Potential biomarkers of kaposiform lymphangiomatosis

• Published in: Pediatric blood & cancer Vol. 66; no. 9; pp. e27878 - n/a
• Main Authors: Ozeki, Michio, Nozawa, Akifumi, Kawamoto, Norio, Fujino, Akihiro, Hirakawa, Satoshi, Fukao, Toshiyuki
• Format: Journal Article
• Language: English
• Published: United States Wiley Subscription Services, Inc 01.09.2019
• Subjects: Adolescent; Adult; Angiogenesis; Angiopoietin; Biomarkers; Biomarkers, Tumor - blood; Child; Child, Preschool; Coagulation; cytokine; Cytokines; Cytokines - blood; Endothelial cells; ErbB-2 protein; Etiology; Female; generalized lymphatic anomaly; Hematology; Hemorrhage; Humans; kaposiform lymphangiomatosis; Lymphangioleiomyomatosis - blood; Lymphangioleiomyomatosis - classification; lymphatic malformation; Male; Medical prognosis; Neoplasm Proteins - blood; Oncology; Pediatrics; Plasma levels; Pleural effusion; Retrospective Studies; Tenascin; Tenascin C; Thrombocytopenia; Vascular endothelial growth factor receptors; cytokine; generalized lymphatic anomaly; kaposiform lymphangiomatosis; lymphatic malformation; angiogenesis
• ISSN: 1545-5009; 1545-5017
• DOI: 10.1002/pbc.27878

Background Kaposiform lymphangiomatosis (KLA) has recently been distinguished as a novel subtype of generalized lymphatic anomaly (GLA), and is characterized by foci of spindle endothelial cells amid a background of malformed lymphatic channels. The etiology of these diseases remains unknown and diagnosis is confounded by their similar clinical findings. This study aimed to clarify differences in the clinical findings and plasma cytokine profiles of GLA and KLA patients. Procedure Clinical features data of GLA and KLA patients were obtained from a national survey. Differences in clinical findings, plasma levels of cytokines, and survival were analyzed. Plasma was obtained from healthy controls and GLA and KLA patients. Thirty‐six angiogenic and lymphangiogenic factors were evaluated for cytokine concentration. Results Twenty‐one patients with GLA and 11 with KLA were recruited. Mediastinal masses, hemorrhagic pericardial and pleural effusion, coagulation disorders, and thrombocytopenia were more frequent in KLA than in GLA. KLA had a significantly poorer outcome than GLA (P = 0.044). Soluble VEGFR3, angiopoietin 2, HGF, soluble HER2, tenascin C, and soluble HGFR levels were higher in KLA. Notably, soluble VEGFR3 and angiopoietin 2 levels were approximately 10‐fold higher than those of other molecules measured.
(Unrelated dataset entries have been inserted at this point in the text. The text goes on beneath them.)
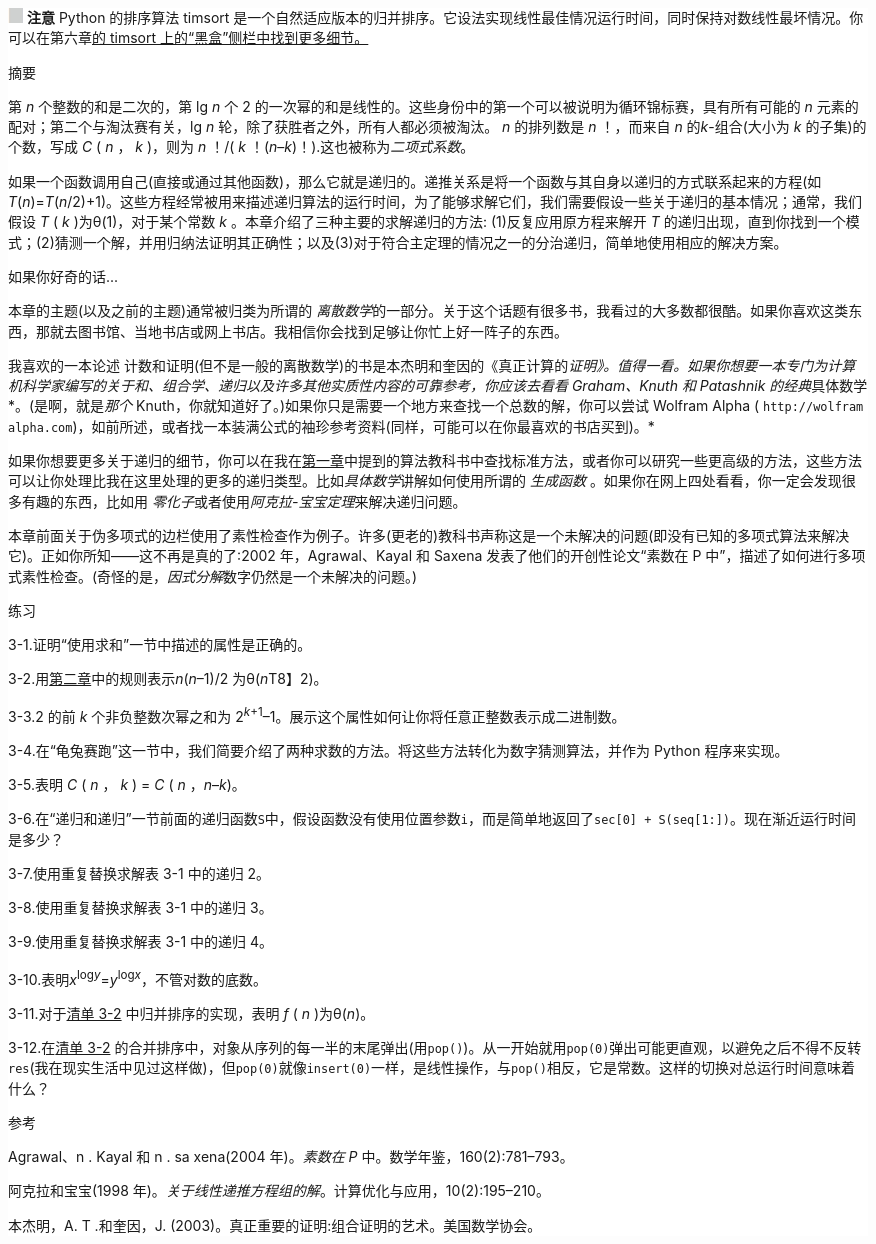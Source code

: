 ![Image](img/sq.jpg) **注意** Python 的排序算法 timsort 是一个自然适应版本的归并排序。它设法实现线性最佳情况运行时间，同时保持对数线性最坏情况。你可以在第六章[的 timsort 上的“黑盒”侧栏中找到更多细节。](06.html)

摘要

第 *n* 个整数的和是二次的，第 lg *n* 个 2 的一次幂的和是线性的。这些身份中的第一个可以被说明为循环锦标赛，具有所有可能的 *n* 元素的配对；第二个与淘汰赛有关，lg *n* 轮，除了获胜者之外，所有人都必须被淘汰。 *n* 的排列数是 *n* ！，而来自 *n* 的*k*-组合(大小为 *k* 的子集)的个数，写成 *C* ( *n* ， *k* )，则为 *n* ！/( *k* ！(*n*–*k*)！).这也被称为*二项式系数*。

如果一个函数调用自己(直接或通过其他函数)，那么它就是递归的。递推关系是将一个函数与其自身以递归的方式联系起来的方程(如*T*(*n*)=*T*(*n*/2)+1)。这些方程经常被用来描述递归算法的运行时间，为了能够求解它们，我们需要假设一些关于递归的基本情况；通常，我们假设 *T* ( *k* )为θ(1)，对于某个常数 *k* 。本章介绍了三种主要的求解递归的方法: (1)反复应用原方程来解开 *T* 的递归出现，直到你找到一个模式；(2)猜测一个解，并用归纳法证明其正确性；以及(3)对于符合主定理的情况之一的分治递归，简单地使用相应的解决方案。

如果你好奇的话...

本章的主题(以及之前的主题)通常被归类为所谓的 *离散数学*的一部分。关于这个话题有很多书，我看过的大多数都很酷。如果你喜欢这类东西，那就去图书馆、当地书店或网上书店。我相信你会找到足够让你忙上好一阵子的东西。

我喜欢的一本论述 计数和证明(但不是一般的离散数学)的书是本杰明和奎因的《真正计算的*证明》。值得一看。如果你想要一本专门为计算机科学家编写的关于和、组合学、递归以及许多其他实质性内容的可靠参考，你应该去看看 Graham、Knuth 和 Patashnik 的经典*具体数学*。(是啊，就是*那个* Knuth，你就知道好了。)如果你只是需要一个地方来查找一个总数的解，你可以尝试 Wolfram Alpha ( `http://wolframalpha.com`)，如前所述，或者找一本装满公式的袖珍参考资料(同样，可能可以在你最喜欢的书店买到)。*

如果你想要更多关于递归的细节，你可以在我在[第一章](01.html)中提到的算法教科书中查找标准方法，或者你可以研究一些更高级的方法，这些方法可以让你处理比我在这里处理的更多的递归类型。比如*具体数学*讲解如何使用所谓的 *生成函数* 。如果你在网上四处看看，你一定会发现很多有趣的东西，比如用 *零化子*或者使用*阿克拉-宝宝定理*来解决递归问题。

本章前面关于伪多项式的边栏使用了素性检查作为例子。许多(更老的)教科书声称这是一个未解决的问题(即没有已知的多项式算法来解决它)。正如你所知——这不再是真的了:2002 年，Agrawal、Kayal 和 Saxena 发表了他们的开创性论文“素数在 P 中”，描述了如何进行多项式素性检查。(奇怪的是，*因式分解*数字仍然是一个未解决的问题。)

练习

3-1.证明“使用求和”一节中描述的属性是正确的。

3-2.用[第二章](02.html)中的规则表示*n*(*n*–1)/2 为θ(*n*T8】2)。

3-3.2 的前 *k* 个非负整数次幂之和为 2<sup>*k*+1</sup>–1。展示这个属性如何让你将任意正整数表示成二进制数。

3-4.在“龟兔赛跑”这一节中，我们简要介绍了两种求数的方法。将这些方法转化为数字猜测算法，并作为 Python 程序来实现。

3-5.表明 *C* ( *n* ， *k* ) = *C* ( *n* ，*n*–*k*)。

3-6.在“递归和递归”一节前面的递归函数`S`中，假设函数没有使用位置参数`i`，而是简单地返回了`sec[0] + S(seq[1:])`。现在渐近运行时间是多少？

3-7.使用重复替换求解表 3-1 中的递归 2。

3-8.使用重复替换求解表 3-1 中的递归 3。

3-9.使用重复替换求解表 3-1 中的递归 4。

3-10.表明*x*<sup>log*y*</sup>=*y*<sup>log*x*</sup>，不管对数的底数。

3-11.对于[清单 3-2](#list2) 中归并排序的实现，表明 *f* ( *n* )为θ(*n*)。

3-12.在[清单 3-2](#list2) 的合并排序中，对象从序列的每一半的末尾弹出(用`pop()`)。从一开始就用`pop(0)`弹出可能更直观，以避免之后不得不反转`res`(我在现实生活中见过这样做)，但`pop(0)`就像`insert(0)`一样，是线性操作，与`pop()`相反，它是常数。这样的切换对总运行时间意味着什么？

参考

Agrawal、n . Kayal 和 n . sa xena(2004 年)。*素数在 P* 中。数学年鉴，160(2):781–793。

阿克拉和宝宝(1998 年)。*关于线性递推方程组的解*。计算优化与应用，10(2):195–210。

本杰明，A. T .和奎因，J. (2003)。真正重要的证明:组合证明的艺术。美国数学协会。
However, soluble VEGFR1 and soluble TIE2 were lower in KLA than in GLA and the controls. Conclusions Patients with KLA have an unfavorable prognosis and serious symptoms (hemorrhagic pleural effusion and coagulation disorders). Our data indicate that eight angiogenic cytokines might be potential biomarkers of KLA.